_TASK STATEMENT:_ Below are the records; give again exactly the line with "211.209.76.208:Korea Republic of: [ovpn", the line with "220.85.229.180:Korea Republic of: [ovpn", and each line that lies between them, and nothing besides.

_GIVEN ENTRIES:_
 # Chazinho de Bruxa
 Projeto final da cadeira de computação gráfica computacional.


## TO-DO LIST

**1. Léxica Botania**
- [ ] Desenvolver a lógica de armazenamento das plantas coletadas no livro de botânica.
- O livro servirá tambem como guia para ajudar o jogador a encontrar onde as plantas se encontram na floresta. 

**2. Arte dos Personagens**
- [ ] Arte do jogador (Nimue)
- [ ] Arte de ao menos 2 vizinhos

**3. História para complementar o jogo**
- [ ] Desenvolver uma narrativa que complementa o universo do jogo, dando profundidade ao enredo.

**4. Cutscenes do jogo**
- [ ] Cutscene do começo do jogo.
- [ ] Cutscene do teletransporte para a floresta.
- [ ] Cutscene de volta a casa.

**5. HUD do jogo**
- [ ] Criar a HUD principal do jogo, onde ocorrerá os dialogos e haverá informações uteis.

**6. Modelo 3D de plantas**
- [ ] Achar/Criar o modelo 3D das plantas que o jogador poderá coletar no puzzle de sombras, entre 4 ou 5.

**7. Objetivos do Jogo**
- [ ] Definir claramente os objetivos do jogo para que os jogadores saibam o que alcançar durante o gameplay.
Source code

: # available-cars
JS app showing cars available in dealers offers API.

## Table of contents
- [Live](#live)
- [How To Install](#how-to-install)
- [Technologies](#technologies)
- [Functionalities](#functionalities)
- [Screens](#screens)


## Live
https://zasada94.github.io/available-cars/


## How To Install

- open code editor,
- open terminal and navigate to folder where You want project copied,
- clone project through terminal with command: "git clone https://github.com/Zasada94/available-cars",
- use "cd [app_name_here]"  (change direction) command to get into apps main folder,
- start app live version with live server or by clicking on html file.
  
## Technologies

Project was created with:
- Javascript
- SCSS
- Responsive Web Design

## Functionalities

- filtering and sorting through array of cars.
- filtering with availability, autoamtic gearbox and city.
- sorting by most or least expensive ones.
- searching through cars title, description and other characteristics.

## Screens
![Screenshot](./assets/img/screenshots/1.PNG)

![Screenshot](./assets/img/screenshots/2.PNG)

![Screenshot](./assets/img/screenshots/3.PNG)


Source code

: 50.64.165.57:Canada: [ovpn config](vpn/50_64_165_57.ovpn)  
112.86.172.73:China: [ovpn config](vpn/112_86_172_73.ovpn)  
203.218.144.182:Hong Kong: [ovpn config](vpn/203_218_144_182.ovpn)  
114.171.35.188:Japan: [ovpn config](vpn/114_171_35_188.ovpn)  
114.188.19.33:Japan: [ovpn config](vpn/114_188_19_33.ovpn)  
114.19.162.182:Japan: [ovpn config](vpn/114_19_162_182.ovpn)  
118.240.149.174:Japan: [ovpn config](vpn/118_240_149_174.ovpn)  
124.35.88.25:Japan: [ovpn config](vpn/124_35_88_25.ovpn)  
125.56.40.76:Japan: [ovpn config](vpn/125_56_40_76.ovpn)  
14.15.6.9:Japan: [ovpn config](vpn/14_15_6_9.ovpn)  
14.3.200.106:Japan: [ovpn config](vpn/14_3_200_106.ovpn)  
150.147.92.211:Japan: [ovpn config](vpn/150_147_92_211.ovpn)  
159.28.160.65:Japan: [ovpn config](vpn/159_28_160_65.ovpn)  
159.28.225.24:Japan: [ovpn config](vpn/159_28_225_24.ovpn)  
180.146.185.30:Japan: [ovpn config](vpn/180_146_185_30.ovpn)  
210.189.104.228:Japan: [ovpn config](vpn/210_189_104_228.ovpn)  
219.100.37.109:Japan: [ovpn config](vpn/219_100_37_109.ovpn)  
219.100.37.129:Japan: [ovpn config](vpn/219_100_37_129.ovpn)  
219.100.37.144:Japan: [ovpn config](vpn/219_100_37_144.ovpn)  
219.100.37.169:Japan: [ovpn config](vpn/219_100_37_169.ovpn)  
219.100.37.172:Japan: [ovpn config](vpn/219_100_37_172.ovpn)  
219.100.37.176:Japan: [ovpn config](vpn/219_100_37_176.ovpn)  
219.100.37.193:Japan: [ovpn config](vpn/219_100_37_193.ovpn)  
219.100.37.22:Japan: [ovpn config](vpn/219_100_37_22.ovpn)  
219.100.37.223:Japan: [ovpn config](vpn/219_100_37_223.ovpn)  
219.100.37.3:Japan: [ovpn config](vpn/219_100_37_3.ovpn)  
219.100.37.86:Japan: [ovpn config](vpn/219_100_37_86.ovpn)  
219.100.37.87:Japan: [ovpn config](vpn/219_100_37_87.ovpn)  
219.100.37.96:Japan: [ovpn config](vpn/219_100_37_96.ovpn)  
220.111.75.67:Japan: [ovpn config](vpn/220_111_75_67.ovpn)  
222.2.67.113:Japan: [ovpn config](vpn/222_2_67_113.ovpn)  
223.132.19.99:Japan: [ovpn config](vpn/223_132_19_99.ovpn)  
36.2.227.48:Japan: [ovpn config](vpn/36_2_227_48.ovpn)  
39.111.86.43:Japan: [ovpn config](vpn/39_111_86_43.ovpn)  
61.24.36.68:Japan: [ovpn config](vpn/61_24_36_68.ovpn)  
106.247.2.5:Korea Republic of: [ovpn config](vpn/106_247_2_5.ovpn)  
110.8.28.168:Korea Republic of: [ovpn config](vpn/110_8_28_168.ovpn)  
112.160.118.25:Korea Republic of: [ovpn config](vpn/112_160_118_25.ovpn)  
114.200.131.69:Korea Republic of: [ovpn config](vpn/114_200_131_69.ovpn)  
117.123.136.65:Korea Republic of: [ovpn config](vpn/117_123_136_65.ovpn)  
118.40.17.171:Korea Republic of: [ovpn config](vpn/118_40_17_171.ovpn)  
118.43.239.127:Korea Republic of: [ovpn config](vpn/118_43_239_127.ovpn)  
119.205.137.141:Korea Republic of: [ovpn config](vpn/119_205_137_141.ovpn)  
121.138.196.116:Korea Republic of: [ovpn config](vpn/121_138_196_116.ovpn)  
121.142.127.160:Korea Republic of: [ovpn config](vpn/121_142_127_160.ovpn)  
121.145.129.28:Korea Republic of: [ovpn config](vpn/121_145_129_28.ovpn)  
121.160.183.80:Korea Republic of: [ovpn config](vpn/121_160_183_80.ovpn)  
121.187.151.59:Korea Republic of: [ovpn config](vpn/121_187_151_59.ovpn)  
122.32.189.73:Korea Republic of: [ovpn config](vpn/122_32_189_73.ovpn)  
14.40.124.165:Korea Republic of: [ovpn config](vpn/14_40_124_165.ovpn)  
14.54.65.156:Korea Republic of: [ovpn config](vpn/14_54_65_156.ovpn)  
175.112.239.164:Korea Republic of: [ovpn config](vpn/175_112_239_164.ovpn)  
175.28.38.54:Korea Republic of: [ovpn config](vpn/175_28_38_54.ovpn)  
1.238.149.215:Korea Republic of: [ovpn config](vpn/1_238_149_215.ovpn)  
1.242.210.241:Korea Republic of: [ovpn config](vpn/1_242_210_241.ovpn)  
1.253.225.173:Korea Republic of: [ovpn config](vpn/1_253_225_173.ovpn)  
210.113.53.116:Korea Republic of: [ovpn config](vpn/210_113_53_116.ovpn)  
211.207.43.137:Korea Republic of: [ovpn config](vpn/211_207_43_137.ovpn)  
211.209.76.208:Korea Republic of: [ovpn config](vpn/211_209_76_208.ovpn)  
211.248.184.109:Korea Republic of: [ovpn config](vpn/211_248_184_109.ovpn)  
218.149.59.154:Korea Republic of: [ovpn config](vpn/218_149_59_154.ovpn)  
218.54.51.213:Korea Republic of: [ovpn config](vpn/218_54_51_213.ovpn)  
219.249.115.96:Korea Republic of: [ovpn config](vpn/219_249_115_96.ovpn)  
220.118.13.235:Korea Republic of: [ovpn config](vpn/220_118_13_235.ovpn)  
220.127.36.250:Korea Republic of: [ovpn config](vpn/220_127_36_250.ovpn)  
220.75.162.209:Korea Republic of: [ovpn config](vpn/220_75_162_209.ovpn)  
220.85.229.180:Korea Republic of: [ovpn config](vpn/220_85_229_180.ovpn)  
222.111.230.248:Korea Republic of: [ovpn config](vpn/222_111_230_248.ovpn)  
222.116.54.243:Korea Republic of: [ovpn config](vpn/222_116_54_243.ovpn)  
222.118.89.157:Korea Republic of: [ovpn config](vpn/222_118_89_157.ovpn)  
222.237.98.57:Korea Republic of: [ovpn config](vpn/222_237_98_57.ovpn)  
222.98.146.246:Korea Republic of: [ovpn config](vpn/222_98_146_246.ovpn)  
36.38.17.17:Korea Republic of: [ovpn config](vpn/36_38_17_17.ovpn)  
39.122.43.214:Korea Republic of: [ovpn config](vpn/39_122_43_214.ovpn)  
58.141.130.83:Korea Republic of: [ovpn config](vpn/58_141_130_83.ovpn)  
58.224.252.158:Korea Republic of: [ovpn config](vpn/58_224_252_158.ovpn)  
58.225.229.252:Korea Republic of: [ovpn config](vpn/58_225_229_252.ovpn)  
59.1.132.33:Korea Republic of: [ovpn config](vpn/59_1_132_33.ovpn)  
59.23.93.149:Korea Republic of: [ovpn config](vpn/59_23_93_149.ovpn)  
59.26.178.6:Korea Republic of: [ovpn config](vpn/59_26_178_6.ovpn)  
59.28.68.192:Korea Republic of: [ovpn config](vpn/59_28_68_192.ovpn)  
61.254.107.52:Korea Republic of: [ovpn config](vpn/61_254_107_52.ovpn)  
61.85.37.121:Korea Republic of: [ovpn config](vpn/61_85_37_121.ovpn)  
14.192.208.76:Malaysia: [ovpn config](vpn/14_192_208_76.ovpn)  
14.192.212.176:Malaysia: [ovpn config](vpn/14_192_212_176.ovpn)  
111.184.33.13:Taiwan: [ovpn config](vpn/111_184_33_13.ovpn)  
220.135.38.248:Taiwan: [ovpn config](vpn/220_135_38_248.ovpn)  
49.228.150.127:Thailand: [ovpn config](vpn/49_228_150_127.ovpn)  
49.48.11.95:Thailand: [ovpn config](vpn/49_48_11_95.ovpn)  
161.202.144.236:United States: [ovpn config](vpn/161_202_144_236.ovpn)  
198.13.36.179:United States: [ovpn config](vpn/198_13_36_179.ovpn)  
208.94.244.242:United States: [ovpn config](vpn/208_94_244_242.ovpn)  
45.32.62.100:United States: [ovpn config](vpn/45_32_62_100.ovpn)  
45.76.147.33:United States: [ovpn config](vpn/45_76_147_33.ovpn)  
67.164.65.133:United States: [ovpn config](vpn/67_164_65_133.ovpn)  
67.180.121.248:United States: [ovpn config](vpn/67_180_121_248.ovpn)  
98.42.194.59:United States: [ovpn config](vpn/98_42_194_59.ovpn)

_EXERCISE OUTPUT:_
211.209.76.208:Korea Republic of: [ovpn config](vpn/211_209_76_208.ovpn)  
211.248.184.109:Korea Republic of: [ovpn config](vpn/211_248_184_109.ovpn)  
218.149.59.154:Korea Republic of: [ovpn config](vpn/218_149_59_154.ovpn)  
218.54.51.213:Korea Republic of: [ovpn config](vpn/218_54_51_213.ovpn)  
219.249.115.96:Korea Republic of: [ovpn config](vpn/219_249_115_96.ovpn)  
220.118.13.235:Korea Republic of: [ovpn config](vpn/220_118_13_235.ovpn)  
220.127.36.250:Korea Republic of: [ovpn config](vpn/220_127_36_250.ovpn)  
220.75.162.209:Korea Republic of: [ovpn config](vpn/220_75_162_209.ovpn)  
220.85.229.180:Korea Republic of: [ovpn config](vpn/220_85_229_180.ovpn)  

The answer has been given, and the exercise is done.